== Segment start ==

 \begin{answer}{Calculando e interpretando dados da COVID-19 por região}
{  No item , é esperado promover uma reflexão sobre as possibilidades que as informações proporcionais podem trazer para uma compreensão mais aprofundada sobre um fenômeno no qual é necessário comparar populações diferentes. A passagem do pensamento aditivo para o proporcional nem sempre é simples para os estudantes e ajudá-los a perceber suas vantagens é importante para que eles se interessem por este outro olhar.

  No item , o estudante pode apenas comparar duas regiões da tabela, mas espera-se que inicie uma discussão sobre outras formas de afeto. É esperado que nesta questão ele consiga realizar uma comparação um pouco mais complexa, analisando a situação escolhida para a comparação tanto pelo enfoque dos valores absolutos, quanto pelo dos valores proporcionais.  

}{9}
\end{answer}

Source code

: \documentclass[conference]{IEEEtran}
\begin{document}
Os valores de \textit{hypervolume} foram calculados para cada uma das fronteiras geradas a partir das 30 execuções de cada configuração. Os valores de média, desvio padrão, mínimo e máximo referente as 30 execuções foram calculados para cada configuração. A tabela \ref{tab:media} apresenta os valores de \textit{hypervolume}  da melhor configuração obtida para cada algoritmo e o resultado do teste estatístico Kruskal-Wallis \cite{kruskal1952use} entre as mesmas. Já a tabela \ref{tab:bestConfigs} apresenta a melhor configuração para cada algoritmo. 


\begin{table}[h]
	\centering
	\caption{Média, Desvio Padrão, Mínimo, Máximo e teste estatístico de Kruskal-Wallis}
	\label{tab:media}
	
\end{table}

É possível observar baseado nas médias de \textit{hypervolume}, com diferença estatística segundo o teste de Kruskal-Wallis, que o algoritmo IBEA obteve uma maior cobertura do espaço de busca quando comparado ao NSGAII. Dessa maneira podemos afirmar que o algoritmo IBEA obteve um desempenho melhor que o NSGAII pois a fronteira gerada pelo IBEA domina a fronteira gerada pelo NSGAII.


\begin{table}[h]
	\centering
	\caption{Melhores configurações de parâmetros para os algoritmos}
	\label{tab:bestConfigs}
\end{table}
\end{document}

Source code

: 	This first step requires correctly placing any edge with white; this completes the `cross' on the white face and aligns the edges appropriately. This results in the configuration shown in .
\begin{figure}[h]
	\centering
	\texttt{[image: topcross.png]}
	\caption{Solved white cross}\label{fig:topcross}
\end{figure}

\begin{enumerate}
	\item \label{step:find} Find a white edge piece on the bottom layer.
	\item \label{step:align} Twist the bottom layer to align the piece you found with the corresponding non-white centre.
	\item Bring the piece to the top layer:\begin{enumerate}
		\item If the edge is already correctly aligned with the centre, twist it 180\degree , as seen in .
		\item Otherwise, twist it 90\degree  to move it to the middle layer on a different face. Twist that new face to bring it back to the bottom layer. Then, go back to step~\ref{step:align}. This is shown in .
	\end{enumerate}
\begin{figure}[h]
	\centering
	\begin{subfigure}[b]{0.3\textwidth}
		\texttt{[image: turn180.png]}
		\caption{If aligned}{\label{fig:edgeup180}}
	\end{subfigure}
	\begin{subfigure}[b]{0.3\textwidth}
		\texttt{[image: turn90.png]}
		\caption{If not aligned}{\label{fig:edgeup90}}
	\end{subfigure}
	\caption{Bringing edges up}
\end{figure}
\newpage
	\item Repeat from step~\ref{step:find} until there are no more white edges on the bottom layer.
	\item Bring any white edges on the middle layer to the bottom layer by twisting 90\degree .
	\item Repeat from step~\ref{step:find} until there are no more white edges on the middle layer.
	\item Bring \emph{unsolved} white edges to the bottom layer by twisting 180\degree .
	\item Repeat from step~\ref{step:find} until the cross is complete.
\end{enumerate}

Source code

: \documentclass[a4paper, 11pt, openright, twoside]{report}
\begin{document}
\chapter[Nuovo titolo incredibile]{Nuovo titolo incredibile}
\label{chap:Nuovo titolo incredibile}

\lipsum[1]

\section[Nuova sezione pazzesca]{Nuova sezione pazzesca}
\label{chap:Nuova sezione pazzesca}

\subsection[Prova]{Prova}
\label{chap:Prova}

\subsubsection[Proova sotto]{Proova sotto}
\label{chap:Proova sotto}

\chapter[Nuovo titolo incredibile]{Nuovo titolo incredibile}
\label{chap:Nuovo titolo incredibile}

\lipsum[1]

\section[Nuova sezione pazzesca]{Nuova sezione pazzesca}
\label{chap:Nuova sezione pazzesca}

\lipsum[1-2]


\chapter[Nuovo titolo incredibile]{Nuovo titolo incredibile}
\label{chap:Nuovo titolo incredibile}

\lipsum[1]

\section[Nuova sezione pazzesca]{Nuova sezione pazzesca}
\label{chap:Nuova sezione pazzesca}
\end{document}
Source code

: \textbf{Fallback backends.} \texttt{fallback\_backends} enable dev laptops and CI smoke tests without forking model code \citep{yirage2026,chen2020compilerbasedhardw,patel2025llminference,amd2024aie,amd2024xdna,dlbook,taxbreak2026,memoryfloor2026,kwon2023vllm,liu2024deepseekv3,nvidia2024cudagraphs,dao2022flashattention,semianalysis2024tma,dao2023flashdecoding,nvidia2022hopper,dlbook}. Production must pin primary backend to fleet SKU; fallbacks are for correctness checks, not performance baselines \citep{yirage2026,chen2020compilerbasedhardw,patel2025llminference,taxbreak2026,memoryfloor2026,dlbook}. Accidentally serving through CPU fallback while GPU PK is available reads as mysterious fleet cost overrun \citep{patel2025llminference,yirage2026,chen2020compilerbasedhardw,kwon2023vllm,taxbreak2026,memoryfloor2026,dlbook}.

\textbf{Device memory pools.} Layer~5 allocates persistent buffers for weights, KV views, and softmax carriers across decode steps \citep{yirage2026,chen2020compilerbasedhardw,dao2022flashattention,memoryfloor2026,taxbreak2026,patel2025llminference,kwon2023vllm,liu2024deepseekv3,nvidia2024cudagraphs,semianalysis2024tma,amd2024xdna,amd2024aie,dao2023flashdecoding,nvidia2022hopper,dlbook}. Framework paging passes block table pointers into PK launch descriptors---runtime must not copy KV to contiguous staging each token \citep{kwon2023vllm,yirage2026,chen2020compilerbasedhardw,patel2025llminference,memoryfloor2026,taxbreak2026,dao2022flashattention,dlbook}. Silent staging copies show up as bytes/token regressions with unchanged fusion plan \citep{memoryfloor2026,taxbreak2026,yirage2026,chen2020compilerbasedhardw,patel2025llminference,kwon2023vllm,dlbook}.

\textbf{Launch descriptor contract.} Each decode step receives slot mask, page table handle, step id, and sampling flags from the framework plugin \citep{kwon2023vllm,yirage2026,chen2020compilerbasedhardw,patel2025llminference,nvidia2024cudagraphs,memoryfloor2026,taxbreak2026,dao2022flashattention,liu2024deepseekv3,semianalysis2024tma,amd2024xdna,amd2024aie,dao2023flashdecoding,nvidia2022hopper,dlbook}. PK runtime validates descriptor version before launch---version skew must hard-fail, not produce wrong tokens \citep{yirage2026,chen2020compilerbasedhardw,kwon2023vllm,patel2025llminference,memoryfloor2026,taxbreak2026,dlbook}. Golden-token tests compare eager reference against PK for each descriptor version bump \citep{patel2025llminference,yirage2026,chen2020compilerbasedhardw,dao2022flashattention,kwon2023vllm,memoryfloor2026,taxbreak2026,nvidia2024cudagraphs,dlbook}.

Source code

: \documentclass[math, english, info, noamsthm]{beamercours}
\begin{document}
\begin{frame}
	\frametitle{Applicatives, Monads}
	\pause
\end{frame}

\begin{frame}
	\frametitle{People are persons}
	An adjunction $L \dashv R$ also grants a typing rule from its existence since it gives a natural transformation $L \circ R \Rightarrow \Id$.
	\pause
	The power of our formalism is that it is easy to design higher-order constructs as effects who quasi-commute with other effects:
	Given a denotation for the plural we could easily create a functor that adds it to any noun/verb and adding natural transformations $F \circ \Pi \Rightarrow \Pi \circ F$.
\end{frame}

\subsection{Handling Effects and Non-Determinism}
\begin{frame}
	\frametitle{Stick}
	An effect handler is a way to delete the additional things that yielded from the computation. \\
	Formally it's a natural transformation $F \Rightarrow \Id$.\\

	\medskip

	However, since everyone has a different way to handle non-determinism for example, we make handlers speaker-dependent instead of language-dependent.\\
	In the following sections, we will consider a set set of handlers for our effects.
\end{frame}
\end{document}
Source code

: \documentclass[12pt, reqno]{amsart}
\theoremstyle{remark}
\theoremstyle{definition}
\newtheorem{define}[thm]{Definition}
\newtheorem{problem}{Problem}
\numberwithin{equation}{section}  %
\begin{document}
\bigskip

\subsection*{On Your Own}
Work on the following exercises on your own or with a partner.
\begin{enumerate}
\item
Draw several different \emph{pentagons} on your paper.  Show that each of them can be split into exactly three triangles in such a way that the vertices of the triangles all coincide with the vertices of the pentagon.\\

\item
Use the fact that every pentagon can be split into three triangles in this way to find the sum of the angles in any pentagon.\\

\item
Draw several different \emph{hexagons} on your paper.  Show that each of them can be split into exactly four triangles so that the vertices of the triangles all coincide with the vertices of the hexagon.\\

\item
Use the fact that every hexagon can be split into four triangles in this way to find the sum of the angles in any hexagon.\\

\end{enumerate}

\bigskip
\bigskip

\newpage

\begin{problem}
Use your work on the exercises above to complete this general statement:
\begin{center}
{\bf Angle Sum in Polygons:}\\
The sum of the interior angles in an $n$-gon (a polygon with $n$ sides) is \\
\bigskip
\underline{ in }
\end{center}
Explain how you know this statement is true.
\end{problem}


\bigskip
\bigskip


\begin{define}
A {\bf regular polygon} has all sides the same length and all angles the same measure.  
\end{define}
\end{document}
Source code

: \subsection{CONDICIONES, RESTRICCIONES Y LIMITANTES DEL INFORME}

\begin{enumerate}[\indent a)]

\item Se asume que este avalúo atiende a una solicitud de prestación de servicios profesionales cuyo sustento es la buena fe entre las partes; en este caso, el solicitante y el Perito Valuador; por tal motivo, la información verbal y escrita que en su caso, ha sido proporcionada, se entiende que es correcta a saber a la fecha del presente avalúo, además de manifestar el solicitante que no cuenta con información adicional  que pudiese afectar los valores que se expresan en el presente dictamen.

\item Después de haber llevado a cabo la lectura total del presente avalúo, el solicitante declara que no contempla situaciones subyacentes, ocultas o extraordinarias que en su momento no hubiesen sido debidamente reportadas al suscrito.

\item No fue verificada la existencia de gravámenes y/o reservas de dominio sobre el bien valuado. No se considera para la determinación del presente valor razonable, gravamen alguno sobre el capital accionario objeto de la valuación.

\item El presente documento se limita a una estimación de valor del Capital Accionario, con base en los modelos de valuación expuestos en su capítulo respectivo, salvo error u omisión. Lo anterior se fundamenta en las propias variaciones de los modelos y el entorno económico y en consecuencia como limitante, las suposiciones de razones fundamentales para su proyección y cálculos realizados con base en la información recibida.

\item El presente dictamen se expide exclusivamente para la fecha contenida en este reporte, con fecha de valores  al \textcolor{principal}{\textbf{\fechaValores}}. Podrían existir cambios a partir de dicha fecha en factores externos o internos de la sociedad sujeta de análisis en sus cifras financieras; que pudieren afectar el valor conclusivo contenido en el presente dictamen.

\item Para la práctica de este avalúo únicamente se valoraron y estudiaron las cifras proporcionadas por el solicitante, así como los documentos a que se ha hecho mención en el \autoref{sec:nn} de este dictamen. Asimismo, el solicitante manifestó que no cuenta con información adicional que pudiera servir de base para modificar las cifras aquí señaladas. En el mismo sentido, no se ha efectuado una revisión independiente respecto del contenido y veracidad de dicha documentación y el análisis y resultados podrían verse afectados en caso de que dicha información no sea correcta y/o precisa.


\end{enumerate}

== Segment end ==

Assignment -
Where the string "Rightarrow" occurs in the data, return the whole line.

Answer to this problem -
	An adjunction $L \dashv R$ also grants a typing rule from its existence since it gives a natural transformation $L \circ R \Rightarrow \Id$.
	Given a denotation for the plural we could easily create a functor that adds it to any noun/verb and adding natural transformations $F \circ \Pi \Rightarrow \Pi \circ F$.
	Formally it's a natural transformation $F \Rightarrow \Id$.\\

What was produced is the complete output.